The recent decision of all bar two Galway city councillors(Fianna Fáil's Michael Crowe voted against; his brother Ollie Crowe abstained) to support Councillor Derek Nolan’s motion to axe a new road through the Terryland Forest Park from the Galway City Development Plan was to be applauded and represented a great victory for local democracy.
The almost unanimous vote of City Council lined up our local elected representatives alongside Galway West TDs from all political parties, the 10,000 people who signed the petition against the road and all those organisations and individuals who did likewise in early 2008 when the Headford Road Framework Plan was unveiled. Its public consultation process represented the largest involvement of citizens with the planning and development process since the controversy over proposals to build a regional waste incinerator in Galway ten years ago.
But we are shocked that city officials had decided, after sitting on the report for the last few years, to ‘bin’ an exercise that attracted such high local input. Many groups and individuals had invested considerable time and effort into making submissions to the Headford Road Framework Plan. Hence its abandonment makes a mockery of public consultation and a considerable waste of taxpayers’ monies as a team of high-powered consultants were hired to bring the report to fruition.
Most people were and are in agreement with the need to regenerate the 76 acres along the Headford Road that contains a number of derelict sites, an unattractive streetscape, a anti-cycling/anti-pedestrian transport artery and underutilised parks. But they felt that local authority officials’ determination to build a road through the developing forest was a betrayal of the thousands of citizens of all ages who enthusiastically heeded the call of City Hall to plant trees in Terryland Forest Park ten years ago when they were being promised that this new green zone was to become a “People’s Park”catering for older people, schools, colleges and arts groups as well as a proposed ‘ecological corridor’ linking the lower Dyke Road area to Castlegar village. It is also the case that building in a flood plain in a time of global climate change and rising water levels is contrary to Irish government’s recommendations to local authorities.

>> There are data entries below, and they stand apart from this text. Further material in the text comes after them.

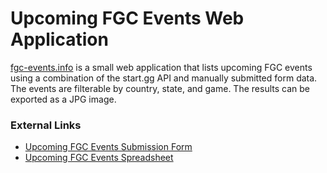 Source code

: # Upcoming FGC Events Web Application
[fgc-events.info](https://fgc-events.info/) is a small web application that lists upcoming FGC events using a combination of the start.gg API and manually submitted form data. The events are filterable by country, state, and game. The results can be exported as a JPG image.

### External Links
* [Upcoming FGC Events Submission Form](https://docs.google.com/forms/d/e/1FAIpQLScluWsmisCUcBz0LPnQejJ1yr7h_xzr8C0_5r0sfl4cOPIBBQ/viewform)
* [Upcoming FGC Events Spreadsheet](https://docs.google.com/spreadsheets/d/1AIMZepfkEIUmTYFgFY4t4wTQSXrP_YvETAB-WAwyCyM)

Likewise, many experts felt that constructing a new link road that would bring traffic towards Woodquay along a widened Dyke Road from a Quincentennial Bridge equipped with traffic lights would only worsen traffic congestion in the city.
We are requesting councillors to ensure that the Headford Road Framework Plan is published and that the expenditure outlay be made known. Otherwise ordinary people’s confidence in any future public consultation process undertaken by Galway city council will be seriously undermined.